# Lilly Kraus



## Captainnumber36 (Jan 19, 2017)

She is the first pianist to really help me enjoy Mozart's piano sonatas. She plays them exactly to my taste!

Take a listen for yourself:


----------



## Pugg (Aug 8, 2014)

Captainnumber36 said:


> She is the first pianist to really help me enjoy Mozart's piano sonatas. She plays them exactly to my taste!
> 
> Take a listen for yourself:


You style of playing likes a lot like her.
That is a compliment!!!


----------



## Captainnumber36 (Jan 19, 2017)

Pugg said:


> You style of playing likes a lot like her.
> That is a compliment!!!


Wow, thank you.
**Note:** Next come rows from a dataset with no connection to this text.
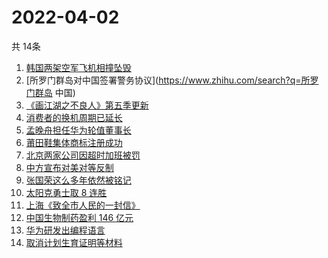 # 2022-04-02
  共 14条

  <!-- BEGIN -->
  <!-- 最后更新时间:Sat Apr 02 2022 03:24:02 GMT+0000 (Coordinated Universal Time) -->
  1. [韩国两架空军飞机相撞坠毁](https://www.zhihu.com/search?q=韩国空军飞机)
1. [所罗门群岛对中国签署警务协议](https://www.zhihu.com/search?q=所罗门群岛 中国)
1. [《画江湖之不良人》第五季更新](https://www.zhihu.com/search?q=画江湖之不良人)
1. [消费者的换机周期已延长](https://www.zhihu.com/search?q=换机)
1. [孟晚舟担任华为轮值董事长](https://www.zhihu.com/search?q=孟晚舟)
1. [莆田鞋集体商标注册成功](https://www.zhihu.com/search?q=莆田鞋)
1. [北京两家公司因超时加班被罚](https://www.zhihu.com/search?q=超时加班)
1. [中方宣布对美对等反制](https://www.zhihu.com/search?q=中方宣布对美对等反制)
1. [张国荣这么多年依然被铭记](https://www.zhihu.com/search?q=张国荣)
1. [太阳克勇士取 8 连胜](https://www.zhihu.com/search?q=菲尼克斯太阳)
1. [上海《致全市人民的一封信》](https://www.zhihu.com/search?q=致全市人民的一封信)
1. [中国生物制药盈利 146 亿元](https://www.zhihu.com/search?q=中国生物制药)
1. [华为研发出编程语言](https://www.zhihu.com/search?q=华为仓颉)
1. [取消计划生育证明等材料](https://www.zhihu.com/search?q=取消计划生育证明等材料)
  <!-- END -->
I don't really hear it, but I would love to sound like her, and if I do to your ears, that makes me VERY happy.

Thank you so much!


----------



## hpowders (Dec 23, 2013)

For years, Lily Kraus was the standard bearer when it came to the performance of the Mozart Piano Sonatas on modern piano.


----------



## Captainnumber36 (Jan 19, 2017)

hpowders said:


> For years, Lily Kraus was the standard bearer when it came to the performance of the Mozart Piano Sonatas on modern piano.


Very easy to see why! She is phenomenal.


----------